Der Mann soll kurz vor 2 Uhr mit rußverschmiertem Gesicht und Händen ein Lokal in der Türrschmidtstraße betreten und der Wirtin mitgeteilt haben, dass ihr vor dem Haus geparkter Wagen brenne. Als der 36-Jährige das Lokal verlassen wollte, hielten ihn Gäste fest und alarmierten die Polizei. Die Feuerwehr löschte das Fahrzeug. Ein Zeuge hatte beobachtet, wie ein Mann vor dem Brand über die Grundstücksmauer des Hauses in den Hinterhof geklettert war.

Die Polizei vermutet hinter der Tat ein politisches Motiv. Der Mann sei der Polizei "nicht unbekannt", sagte ein Sprecher. Über die genauen Delikte wurden keine Angaben gemacht. Nach taz-Informationen soll er Verbindungen zur linken Szene haben.

Bereits am Freitag hatte die Polizei zwei verdächtigte Autozündler, 24 und 43 Jahre alt, in Moabit gefasst - erstmalig nach der seit Anfang Mai neu angelaufenen Brandserie. Der Jüngere wurde mangels dringendem Tatverdacht wieder freigelassen, ermittelt wird weiter. Der 43-Jährige landete in U-Haft, die am Samstag aber gegen Auflagen außer Vollzug gesetzt wurde. Bei der Durchsuchung seiner Wohnung in einem alternativen Hausprojekt in der Kreutziger Straße in Friedrichshain will die Polizei Hinweise auf eine bisher ungeklärte Brandstiftung erhalten haben. Mitte Mai hatte eine Fußgängerin gemeldet, einen Mann in der Karl-Marx-Allee beobachtet zu haben, wie dieser einen BMW anzünden wollte.

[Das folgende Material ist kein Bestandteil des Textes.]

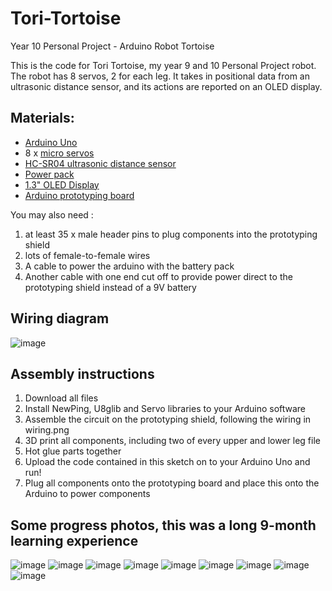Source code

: # Tori-Tortoise
Year 10 Personal Project - Arduino Robot Tortoise

This is the code for Tori Tortoise, my year 9 and 10 Personal Project robot. The robot has 8 servos, 2 for each leg. It takes in positional data from an ultrasonic distance sensor, and its actions are reported on an OLED display.

## Materials:
- [Arduino Uno](https://store-usa.arduino.cc/collections/boards/products/arduino-uno-rev3)
- 8 x [micro servos](https://www.jaycar.com.au/arduino-compatible-9g-micro-servo-motor/p/YM2758)
- [HC-SR04 ultrasonic distance sensor](https://core-electronics.com.au/hc-sr04-ultrasonic-module-distance-measuring-sensor.html)
- [Power pack](https://www.miniso-au.com/en-au/product/240555/5000mah-power-bank-with-2-usb-ports-model-mc-029-black)
- [1.3" OLED Display](https://www.jaycar.com.au/duinotech-arduino-compatible-13-inch-monochrome-oled-display/p/XC3728)
- [Arduino prototyping board](https://www.jaycar.com.au/duinotech-arduino-compatible-prototyping-shield/p/XC4482)

You may also need :
1. at least 35 x male header pins to plug components into the prototyping shield
2. lots of female-to-female wires
3. A cable to power the arduino with the battery pack
4. Another cable with one end cut off to provide power direct to the prototyping shield instead of a 9V battery

## Wiring diagram
![image](https://github.com/user-attachments/assets/cf6bc70e-b853-4369-a3f1-472b8bd0936c)

## Assembly instructions
1. Download all files
2. Install NewPing, U8glib and Servo libraries to your Arduino software
3. Assemble the circuit on the prototyping shield, following the wiring in wiring.png
4. 3D print all components, including two of every upper and lower leg file
5. Hot glue parts together
6. Upload the code contained in this sketch on to your Arduino Uno and run!
7. Plug all components onto the prototyping board and place this onto the Arduino to power components

## Some progress photos, this was a long 9-month learning experience
![image](https://github.com/user-attachments/assets/01adadd1-c630-4f31-a051-710739a2dc7d)
![image](https://github.com/user-attachments/assets/0d9e2812-68e1-4bb5-80d8-8a091eeb8d16)
![image](https://github.com/user-attachments/assets/97aa9851-8d08-4562-97d8-046427a2277b)
![image](https://github.com/user-attachments/assets/1af47384-0434-4bf2-8aff-9df1d30aff09)
![image](https://github.com/user-attachments/assets/fd91ba62-1905-4edd-ae4f-b4f163dfde3c)
![image](https://github.com/user-attachments/assets/35688620-bbcc-4858-96f7-69b09a9b1eb6)
![image](https://github.com/user-attachments/assets/4874c4a9-c550-4f05-a588-d55eebcb92cb)
![image](https://github.com/user-attachments/assets/bdbc60b2-eda2-42cd-85c0-ff397145d19c)
![image](https://github.com/user-attachments/assets/f5f127ad-ca8b-47a3-a9a1-026acaafb257)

Trotz der Festnahmen setzten sich die Autobrände unvermindert fort. In der Nacht zu Samstag brannten ein Mercedes, ein Audi und ein Bagger. Später traf es drei BMWs, einen Mercedes und einen VW-Kleintransporter. Die Polizei geht in allen Fällen von unpolitischen Taten aus.

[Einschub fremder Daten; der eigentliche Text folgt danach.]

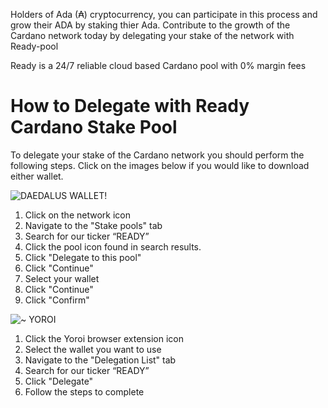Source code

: Holders of Ada (₳) cryptocurrency, you can participate in this process and grow their ADA by staking thier Ada.
Contribute to the growth of the Cardano network today by delegating your stake of the network with Ready-pool

Ready is a 24/7 reliable cloud based Cardano pool with 0% margin fees

#                How to Delegate with Ready Cardano Stake Pool
To delegate your stake of the Cardano network you should perform the following steps.
Click on the images below if you would like to download either wallet.

![DAEDALUS WALLET](https://user-images.githubusercontent.com/88410488/128254622-9651167f-331e-4da3-8672-275a5452ff8b.jpg)! 

1. Click on the network icon                        
2. Navigate to the "Stake pools" tab                     
3. Search for our ticker “READY”                         
4. Click the pool icon found in search results.         
5. Click "Delegate to this pool"                         
6. Click "Continue"                                   
7. Select your wallet
8. Click "Continue"
9. Click "Confirm"

![~ YOROI](https://user-images.githubusercontent.com/88410488/128255905-e23f44d6-e8fa-48b5-8613-2bee5e327ff3.jpg)

1. Click the Yoroi browser extension icon
2. Select the wallet you want to use
3. Navigate to the "Delegation List" tab
4. Search for our ticker “READY”
5. Click "Delegate"
6. Follow the steps to complete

Anders in der Nacht zu Montag: Da zündeten Unbekannte mehrere Fahrzeuge auf dem Gelände eines Citroën-Autohauses in Alt-Friedrichsfelde an, zehn Wagen gerieten in Brand. Die "Hochwertigkeit" der Pkw passe in das Zielschema linksautonomer Brandstifter, teilte die Polizei mit. Es sei "hoher Sachschaden" entstanden.

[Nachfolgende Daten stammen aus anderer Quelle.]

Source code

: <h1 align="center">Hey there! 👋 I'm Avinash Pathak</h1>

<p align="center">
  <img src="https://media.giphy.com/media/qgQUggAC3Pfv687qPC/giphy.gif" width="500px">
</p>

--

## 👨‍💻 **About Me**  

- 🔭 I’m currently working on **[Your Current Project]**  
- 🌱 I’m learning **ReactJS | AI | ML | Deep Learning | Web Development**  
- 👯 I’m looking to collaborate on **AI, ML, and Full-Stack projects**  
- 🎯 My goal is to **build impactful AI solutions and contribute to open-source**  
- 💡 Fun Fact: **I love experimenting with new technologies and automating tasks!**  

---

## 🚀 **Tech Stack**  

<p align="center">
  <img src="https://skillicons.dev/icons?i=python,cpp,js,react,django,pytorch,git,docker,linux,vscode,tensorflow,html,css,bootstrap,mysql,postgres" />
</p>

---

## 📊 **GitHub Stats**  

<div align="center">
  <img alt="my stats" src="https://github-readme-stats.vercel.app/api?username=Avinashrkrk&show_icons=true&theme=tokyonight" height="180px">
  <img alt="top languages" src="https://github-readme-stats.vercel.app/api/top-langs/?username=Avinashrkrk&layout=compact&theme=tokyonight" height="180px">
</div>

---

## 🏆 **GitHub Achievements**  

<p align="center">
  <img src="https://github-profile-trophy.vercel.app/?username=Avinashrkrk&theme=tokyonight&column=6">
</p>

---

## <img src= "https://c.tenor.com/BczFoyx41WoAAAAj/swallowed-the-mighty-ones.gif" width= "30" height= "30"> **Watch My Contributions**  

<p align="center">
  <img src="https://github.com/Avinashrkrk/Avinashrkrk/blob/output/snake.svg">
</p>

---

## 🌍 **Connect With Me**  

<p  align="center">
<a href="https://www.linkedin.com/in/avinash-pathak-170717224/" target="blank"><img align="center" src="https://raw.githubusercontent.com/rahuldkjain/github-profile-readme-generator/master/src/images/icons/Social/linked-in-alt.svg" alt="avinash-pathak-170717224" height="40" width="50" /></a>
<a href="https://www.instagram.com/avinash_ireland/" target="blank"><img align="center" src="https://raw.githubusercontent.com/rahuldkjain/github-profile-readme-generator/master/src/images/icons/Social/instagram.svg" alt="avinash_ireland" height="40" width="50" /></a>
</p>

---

Damit wurden in diesem Jahr bereits 64 politisch motivierte Brandanschläge verübt, die 95 Autos beschädigten. 2010 waren es 44 Anschläge, 2009 noch 145. Die Polizei setzt inzwischen mehrere dutzend Beamte nachts als Brandstreifen ein und nutzt auch Hubschrauber.

Verurteilt wurde bisher erst ein Brandstifter aus der linken Szene: ein 28-jähriger Kreuzberger. Er erhielt im März eine dreijährige Bewährungsstrafe für drei Autobrände. Die Taten waren auf Video dokumentiert, der Mann gestand. Die Richterin ließ ein politisches Motiv offen und sprach von einer Alkoholtat. Andere Verfahren endeten bisher mit Freisprüchen, weil die Taten nicht nachgewiesen werden konnten. Schon zum dritten Mal stand in der vergangenen Woche eine 23-jährige Linke wegen eines Autobrands vor Gericht, die Staatsanwaltschaft hatte wiederholt Revision beantragt. Das Urteil wie schon bei den vorangegangenen Prozessen: Freispruch mangels Beweisen.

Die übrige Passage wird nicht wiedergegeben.